# What to produce:
Output the listing in full. Every line stays exactly as it is.

Data section START

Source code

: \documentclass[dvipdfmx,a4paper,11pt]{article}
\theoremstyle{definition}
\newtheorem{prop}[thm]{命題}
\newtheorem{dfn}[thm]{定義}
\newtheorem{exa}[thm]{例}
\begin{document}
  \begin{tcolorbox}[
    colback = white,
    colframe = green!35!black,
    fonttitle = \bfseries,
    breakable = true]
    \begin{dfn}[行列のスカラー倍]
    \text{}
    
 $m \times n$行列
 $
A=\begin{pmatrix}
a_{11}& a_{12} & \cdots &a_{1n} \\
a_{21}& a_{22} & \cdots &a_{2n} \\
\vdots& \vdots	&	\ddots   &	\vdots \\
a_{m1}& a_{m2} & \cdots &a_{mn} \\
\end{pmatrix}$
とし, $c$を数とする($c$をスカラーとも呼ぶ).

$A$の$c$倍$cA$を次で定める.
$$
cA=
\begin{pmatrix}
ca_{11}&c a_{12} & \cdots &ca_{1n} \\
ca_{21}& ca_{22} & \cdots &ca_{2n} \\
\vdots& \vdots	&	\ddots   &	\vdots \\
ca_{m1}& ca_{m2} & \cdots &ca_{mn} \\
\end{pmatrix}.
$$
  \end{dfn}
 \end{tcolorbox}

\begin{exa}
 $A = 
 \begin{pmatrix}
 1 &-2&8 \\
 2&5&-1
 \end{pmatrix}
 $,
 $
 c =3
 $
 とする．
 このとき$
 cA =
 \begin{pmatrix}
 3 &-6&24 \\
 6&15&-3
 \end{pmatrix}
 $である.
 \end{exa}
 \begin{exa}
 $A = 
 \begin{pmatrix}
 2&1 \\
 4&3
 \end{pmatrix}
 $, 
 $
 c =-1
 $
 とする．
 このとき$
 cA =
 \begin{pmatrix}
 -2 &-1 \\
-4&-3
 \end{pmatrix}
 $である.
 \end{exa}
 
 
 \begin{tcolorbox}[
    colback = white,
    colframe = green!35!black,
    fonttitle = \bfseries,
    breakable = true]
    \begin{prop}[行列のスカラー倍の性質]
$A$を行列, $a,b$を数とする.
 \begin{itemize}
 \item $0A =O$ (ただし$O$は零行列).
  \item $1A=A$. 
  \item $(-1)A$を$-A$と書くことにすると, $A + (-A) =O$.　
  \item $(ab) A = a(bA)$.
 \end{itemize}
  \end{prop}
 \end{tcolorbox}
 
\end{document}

Data section END

# Exercise result:
Source code

: \documentclass[dvipdfmx,a4paper,11pt]{article}
\theoremstyle{definition}
\newtheorem{prop}[thm]{命題}
\newtheorem{dfn}[thm]{定義}
\newtheorem{exa}[thm]{例}
\begin{document}
  \begin{tcolorbox}[
    colback = white,
    colframe = green!35!black,
    fonttitle = \bfseries,
    breakable = true]
    \begin{dfn}[行列のスカラー倍]
    \text{}
    
 $m \times n$行列
 $
A=\begin{pmatrix}
a_{11}& a_{12} & \cdots &a_{1n} \\
a_{21}& a_{22} & \cdots &a_{2n} \\
\vdots& \vdots	&	\ddots   &	\vdots \\
a_{m1}& a_{m2} & \cdots &a_{mn} \\
\end{pmatrix}$
とし, $c$を数とする($c$をスカラーとも呼ぶ).

$A$の$c$倍$cA$を次で定める.
$$
cA=
\begin{pmatrix}
ca_{11}&c a_{12} & \cdots &ca_{1n} \\
ca_{21}& ca_{22} & \cdots &ca_{2n} \\
\vdots& \vdots	&	\ddots   &	\vdots \\
ca_{m1}& ca_{m2} & \cdots &ca_{mn} \\
\end{pmatrix}.
$$
  \end{dfn}
 \end{tcolorbox}

\begin{exa}
 $A = 
 \begin{pmatrix}
 1 &-2&8 \\
 2&5&-1
 \end{pmatrix}
 $,
 $
 c =3
 $
 とする．
 このとき$
 cA =
 \begin{pmatrix}
 3 &-6&24 \\
 6&15&-3
 \end{pmatrix}
 $である.
 \end{exa}
 \begin{exa}
 $A = 
 \begin{pmatrix}
 2&1 \\
 4&3
 \end{pmatrix}
 $, 
 $
 c =-1
 $
 とする．
 このとき$
 cA =
 \begin{pmatrix}
 -2 &-1 \\
-4&-3
 \end{pmatrix}
 $である.
 \end{exa}
 
 
 \begin{tcolorbox}[
    colback = white,
    colframe = green!35!black,
    fonttitle = \bfseries,
    breakable = true]
    \begin{prop}[行列のスカラー倍の性質]
$A$を行列, $a,b$を数とする.
 \begin{itemize}
 \item $0A =O$ (ただし$O$は零行列).
  \item $1A=A$. 
  \item $(-1)A$を$-A$と書くことにすると, $A + (-A) =O$.　
  \item $(ab) A = a(bA)$.
 \end{itemize}
  \end{prop}
 \end{tcolorbox}
 
\end{document}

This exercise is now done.